Problem statement »
For the material below, return exactly the lines starting at the one holding "## Week of September 27, 2021" and ending at the one holding "9/27/2021 | [Subsequent", counting both as part of the range.

Exercise material »
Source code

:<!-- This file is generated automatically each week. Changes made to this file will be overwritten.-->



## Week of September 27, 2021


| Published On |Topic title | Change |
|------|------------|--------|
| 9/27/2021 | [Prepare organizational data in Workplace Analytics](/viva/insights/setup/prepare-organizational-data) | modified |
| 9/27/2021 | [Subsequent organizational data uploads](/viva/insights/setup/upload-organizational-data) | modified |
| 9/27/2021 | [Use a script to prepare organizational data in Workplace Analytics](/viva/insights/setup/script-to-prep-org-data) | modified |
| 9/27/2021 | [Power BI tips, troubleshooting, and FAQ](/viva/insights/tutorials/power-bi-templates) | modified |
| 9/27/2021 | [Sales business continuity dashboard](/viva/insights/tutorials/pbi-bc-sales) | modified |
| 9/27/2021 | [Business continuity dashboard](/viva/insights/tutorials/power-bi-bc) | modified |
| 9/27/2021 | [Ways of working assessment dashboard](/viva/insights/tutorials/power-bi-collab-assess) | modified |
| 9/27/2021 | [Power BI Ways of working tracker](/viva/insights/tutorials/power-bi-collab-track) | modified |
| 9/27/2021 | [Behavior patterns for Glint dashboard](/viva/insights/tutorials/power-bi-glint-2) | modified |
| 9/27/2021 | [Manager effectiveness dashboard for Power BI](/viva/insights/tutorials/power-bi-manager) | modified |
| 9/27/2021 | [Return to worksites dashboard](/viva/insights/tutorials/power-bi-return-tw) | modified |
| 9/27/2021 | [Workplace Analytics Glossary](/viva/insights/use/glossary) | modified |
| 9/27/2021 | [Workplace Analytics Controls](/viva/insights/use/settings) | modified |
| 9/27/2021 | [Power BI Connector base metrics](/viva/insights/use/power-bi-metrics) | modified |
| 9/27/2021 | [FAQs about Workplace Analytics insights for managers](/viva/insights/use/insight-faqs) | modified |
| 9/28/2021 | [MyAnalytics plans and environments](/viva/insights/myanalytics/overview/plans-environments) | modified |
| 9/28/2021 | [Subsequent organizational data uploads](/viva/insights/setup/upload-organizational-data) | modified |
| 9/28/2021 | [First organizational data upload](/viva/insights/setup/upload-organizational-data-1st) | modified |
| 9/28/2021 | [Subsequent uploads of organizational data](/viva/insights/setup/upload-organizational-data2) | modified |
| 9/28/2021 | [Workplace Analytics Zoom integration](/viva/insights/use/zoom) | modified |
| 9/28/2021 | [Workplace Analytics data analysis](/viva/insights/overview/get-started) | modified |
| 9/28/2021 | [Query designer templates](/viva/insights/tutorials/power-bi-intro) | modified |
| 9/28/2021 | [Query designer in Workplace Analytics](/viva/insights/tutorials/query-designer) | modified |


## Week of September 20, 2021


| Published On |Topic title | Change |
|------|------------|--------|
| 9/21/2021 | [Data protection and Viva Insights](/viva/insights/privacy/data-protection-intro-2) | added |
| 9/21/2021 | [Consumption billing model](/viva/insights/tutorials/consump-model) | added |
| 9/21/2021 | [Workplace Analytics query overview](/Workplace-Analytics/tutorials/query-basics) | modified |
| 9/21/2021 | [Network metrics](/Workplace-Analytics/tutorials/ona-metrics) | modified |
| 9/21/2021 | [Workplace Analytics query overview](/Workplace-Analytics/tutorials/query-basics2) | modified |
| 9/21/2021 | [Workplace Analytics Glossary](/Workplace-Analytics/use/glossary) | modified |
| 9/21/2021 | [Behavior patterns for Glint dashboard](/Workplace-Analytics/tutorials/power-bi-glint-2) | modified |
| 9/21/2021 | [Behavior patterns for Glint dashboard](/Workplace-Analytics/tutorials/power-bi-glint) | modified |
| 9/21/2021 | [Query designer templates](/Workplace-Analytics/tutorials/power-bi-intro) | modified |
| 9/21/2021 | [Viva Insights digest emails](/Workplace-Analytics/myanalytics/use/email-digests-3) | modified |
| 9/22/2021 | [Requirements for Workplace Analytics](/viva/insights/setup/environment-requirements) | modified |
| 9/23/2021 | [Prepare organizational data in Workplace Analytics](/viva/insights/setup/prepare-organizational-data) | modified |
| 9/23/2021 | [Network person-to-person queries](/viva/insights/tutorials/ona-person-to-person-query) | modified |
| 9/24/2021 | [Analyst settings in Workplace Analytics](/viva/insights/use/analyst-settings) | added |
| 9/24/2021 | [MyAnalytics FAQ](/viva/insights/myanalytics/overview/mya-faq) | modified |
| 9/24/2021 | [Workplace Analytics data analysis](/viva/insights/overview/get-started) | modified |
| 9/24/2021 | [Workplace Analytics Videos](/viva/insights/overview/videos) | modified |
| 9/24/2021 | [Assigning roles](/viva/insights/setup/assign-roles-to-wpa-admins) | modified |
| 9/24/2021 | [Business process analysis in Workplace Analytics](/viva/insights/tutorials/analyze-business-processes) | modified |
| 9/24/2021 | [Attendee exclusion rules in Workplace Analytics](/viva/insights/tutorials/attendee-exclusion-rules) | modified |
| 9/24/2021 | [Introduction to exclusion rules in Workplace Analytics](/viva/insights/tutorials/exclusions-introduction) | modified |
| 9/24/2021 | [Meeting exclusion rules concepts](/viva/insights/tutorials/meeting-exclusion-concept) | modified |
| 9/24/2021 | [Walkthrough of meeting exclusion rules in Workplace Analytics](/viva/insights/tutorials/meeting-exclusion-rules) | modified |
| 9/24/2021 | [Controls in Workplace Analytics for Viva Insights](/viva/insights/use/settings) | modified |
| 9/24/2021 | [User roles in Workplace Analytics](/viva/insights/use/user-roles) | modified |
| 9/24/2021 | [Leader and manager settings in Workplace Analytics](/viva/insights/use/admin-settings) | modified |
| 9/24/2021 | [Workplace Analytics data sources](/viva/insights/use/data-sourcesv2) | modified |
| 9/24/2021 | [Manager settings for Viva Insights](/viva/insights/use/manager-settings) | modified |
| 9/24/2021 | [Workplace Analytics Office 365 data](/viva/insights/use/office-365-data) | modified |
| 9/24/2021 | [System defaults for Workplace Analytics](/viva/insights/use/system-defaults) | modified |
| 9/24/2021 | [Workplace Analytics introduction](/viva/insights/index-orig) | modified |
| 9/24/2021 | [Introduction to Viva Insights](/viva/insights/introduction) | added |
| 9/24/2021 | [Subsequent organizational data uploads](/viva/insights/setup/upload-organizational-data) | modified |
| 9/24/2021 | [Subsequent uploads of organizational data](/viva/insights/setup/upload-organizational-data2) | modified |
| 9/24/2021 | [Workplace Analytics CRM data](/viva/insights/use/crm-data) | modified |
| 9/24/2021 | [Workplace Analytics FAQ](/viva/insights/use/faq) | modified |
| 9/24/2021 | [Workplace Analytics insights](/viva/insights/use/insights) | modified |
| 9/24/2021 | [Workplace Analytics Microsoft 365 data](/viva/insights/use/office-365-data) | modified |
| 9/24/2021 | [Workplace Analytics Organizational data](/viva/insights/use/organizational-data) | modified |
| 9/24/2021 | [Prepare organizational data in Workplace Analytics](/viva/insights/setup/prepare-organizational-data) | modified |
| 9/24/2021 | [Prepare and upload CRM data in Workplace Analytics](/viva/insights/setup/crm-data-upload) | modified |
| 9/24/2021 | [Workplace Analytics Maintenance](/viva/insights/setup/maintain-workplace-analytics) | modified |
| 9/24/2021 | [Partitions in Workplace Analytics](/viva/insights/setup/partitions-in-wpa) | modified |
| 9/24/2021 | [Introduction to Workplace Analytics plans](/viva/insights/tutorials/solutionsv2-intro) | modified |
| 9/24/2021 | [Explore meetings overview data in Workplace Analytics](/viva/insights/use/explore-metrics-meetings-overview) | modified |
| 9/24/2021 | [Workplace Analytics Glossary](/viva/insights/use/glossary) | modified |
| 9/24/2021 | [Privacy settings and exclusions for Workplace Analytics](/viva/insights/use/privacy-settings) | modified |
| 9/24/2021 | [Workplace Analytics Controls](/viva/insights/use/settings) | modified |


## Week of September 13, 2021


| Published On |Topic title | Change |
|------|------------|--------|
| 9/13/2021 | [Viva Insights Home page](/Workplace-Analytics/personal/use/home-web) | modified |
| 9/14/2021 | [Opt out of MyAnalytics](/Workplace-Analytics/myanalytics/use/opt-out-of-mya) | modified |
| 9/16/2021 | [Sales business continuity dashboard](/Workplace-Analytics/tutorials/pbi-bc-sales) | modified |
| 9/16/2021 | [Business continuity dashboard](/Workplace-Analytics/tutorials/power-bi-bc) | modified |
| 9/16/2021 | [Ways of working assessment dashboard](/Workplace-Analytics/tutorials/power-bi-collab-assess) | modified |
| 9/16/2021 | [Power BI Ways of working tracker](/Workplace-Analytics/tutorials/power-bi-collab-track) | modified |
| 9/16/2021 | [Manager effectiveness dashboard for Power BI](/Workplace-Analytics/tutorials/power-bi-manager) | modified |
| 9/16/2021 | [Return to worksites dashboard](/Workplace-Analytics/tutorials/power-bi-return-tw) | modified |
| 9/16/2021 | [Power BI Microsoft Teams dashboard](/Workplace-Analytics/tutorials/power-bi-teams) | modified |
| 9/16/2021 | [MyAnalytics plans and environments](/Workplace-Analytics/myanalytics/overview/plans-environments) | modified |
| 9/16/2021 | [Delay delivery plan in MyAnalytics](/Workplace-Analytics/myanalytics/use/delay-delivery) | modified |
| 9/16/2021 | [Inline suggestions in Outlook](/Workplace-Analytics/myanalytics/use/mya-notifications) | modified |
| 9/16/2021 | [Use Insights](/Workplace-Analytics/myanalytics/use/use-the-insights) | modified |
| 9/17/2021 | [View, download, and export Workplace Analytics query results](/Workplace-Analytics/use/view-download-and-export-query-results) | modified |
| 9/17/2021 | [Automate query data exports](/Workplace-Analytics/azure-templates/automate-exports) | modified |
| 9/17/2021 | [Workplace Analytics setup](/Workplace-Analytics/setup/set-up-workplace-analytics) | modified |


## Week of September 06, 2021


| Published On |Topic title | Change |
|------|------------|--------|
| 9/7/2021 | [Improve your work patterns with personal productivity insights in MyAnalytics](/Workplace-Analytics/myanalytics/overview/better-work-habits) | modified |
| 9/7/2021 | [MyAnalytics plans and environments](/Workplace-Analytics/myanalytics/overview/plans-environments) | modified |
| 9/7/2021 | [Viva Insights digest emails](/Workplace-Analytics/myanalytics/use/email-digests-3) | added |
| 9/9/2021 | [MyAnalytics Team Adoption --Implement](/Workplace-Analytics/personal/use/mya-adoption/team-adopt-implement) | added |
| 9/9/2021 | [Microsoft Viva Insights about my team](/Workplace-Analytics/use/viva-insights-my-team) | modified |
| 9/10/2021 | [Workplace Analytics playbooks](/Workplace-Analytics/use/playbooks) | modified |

The answer »
## Week of September 27, 2021


| Published On |Topic title | Change |
|------|------------|--------|
| 9/27/2021 | [Prepare organizational data in Workplace Analytics](/viva/insights/setup/prepare-organizational-data) | modified |
| 9/27/2021 | [Subsequent organizational data uploads](/viva/insights/setup/upload-organizational-data) | modified |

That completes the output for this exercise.